L’inizio di stagione è molto lento, si riprendono le immagini conclusive della precedente e nell’aria prevale sempre un clima di tensione e ansia. Non si sa bene chi detiene il potere nella rapina, e questo genera disastri, perché quando non c’è un piano scritto dal professore i personaggi non sanno come agire e quindi si lasciano condurre dai loro lati più istintivi, e quindi malvagi, egoisti, come nel caso contrastante tra Palermo e Tokyo, quest’ultima definita una “Maserati”.

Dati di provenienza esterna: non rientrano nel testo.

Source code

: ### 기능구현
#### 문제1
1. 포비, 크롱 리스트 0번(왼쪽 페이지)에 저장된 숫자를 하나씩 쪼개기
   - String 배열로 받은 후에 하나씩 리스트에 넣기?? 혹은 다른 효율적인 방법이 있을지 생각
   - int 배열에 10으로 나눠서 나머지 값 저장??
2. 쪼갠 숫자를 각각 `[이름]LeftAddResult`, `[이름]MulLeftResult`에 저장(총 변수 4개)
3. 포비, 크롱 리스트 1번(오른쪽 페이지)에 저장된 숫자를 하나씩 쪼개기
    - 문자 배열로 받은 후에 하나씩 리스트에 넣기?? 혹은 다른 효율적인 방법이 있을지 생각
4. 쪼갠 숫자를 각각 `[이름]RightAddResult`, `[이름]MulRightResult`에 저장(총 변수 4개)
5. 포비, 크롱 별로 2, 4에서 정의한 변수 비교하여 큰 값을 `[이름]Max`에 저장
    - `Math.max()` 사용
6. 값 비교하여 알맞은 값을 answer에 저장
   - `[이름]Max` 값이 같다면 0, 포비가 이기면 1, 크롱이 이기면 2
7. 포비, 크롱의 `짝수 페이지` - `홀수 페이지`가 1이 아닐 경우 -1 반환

Rio è ancora traumatizzato dalle torture avute da Alicia Serra, altra grande protagonista di questa stagione, un passo sempre avanti a tutti. Arturito invece è sempre lo stesso, Denver ci ammalia con lo stesso sorriso di sempre e Stoccolma è diventata più forte che mai. Il centro di questa stagione è sicuramente l’empatia, giocare con il ruolo della compassione umana. Si risolvono dubbi precedenti, ma se ne innescano altri. Ci sono ricordi del passato, si scoprono i lati più umani dei rapinatori e, come sempre, li giustifichiamo. È un po’ come se i loro nemici fossero i nostri. Liti continue e tradimenti, ma che alla fine si risolvono nei migliori dei modi.
Conclusivi sono i cosiddetti “missili” lanciati dal professore per fare il modo che i nemici si incolpino tra loro per poterli attaccare nel loro momento più debole. Perché il professore è un intellettuale, un filosofo, ma ha una sola pecca: non sa agire senza un piano, ma, per fortuna, questo non accade (quasi) mai.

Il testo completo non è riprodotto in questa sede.